Question

A ball impinges directly on another ball at rest. The first ball is brought to rest by the impact. If half of the kinetic energy is lost by the impact, the value of the coefficient of the restitution is:
$(a)\dfrac{1}{2} \\\ (b)\dfrac{1}{{\sqrt 3 }} \\\ (c)\dfrac{1}{{\sqrt 2 }} \\\ (d)\dfrac{{\sqrt 3 }}{2} \\\$

Answer 1

- Hint: In this question consider two scenarios: the first one before the collision and the second one after the collision. Apply the concept of conservation of linear momentum using the fact that momentum is nothing but the product of mass and the velocity.

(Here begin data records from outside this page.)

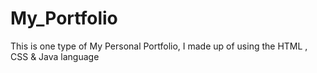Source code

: # My_Portfolio
This is one type of My Personal Portfolio, I made up of using the HTML , CSS &amp; Java language
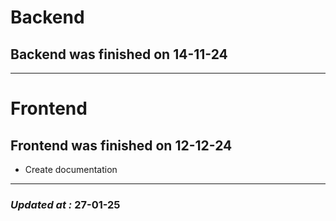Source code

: # Backend

## Backend was finished on 14-11-24

---

# Frontend

## Frontend was finished on 12-12-24

- Create documentation

---

### **_Updated at :_** 27-01-25
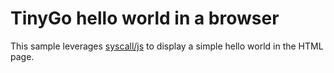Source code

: # TinyGo hello world in a browser

This sample leverages [syscall/js](https://pkg.go.dev/syscall/js) to display a simple hello world in the HTML page.
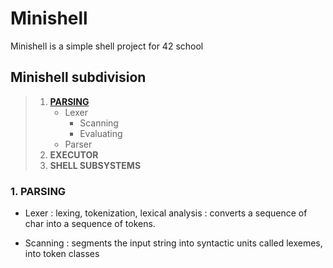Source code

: # Minishell

Minishell is a simple shell project for 42 school

## Minishell subdivision

> 1. [**PARSING**](#parsing)
> 		- Lexer
> 			- Scanning
> 			- Evaluating
> 		- Parser
> 2. **EXECUTOR**
> 3. **SHELL SUBSYSTEMS**

### 1. PARSING <a name="parsing"></a>

- Lexer
: lexing, tokenization, lexical analysis
: converts a sequence of char into a sequence of tokens.

- Scanning
: segments the input string into syntactic units called lexemes, into token classes


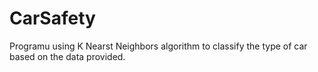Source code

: # CarSafety
Programu using K Nearst Neighbors algorithm to classify the type of car based on the data provided.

The coefficient of restitution (e) is the magnitude of the ratio of difference of velocity after collision to before collision and the energy lost $\left( {\Delta E} \right)$ is the difference of initial kinetic energy and the final kinetic energy. This will help approaching the problem.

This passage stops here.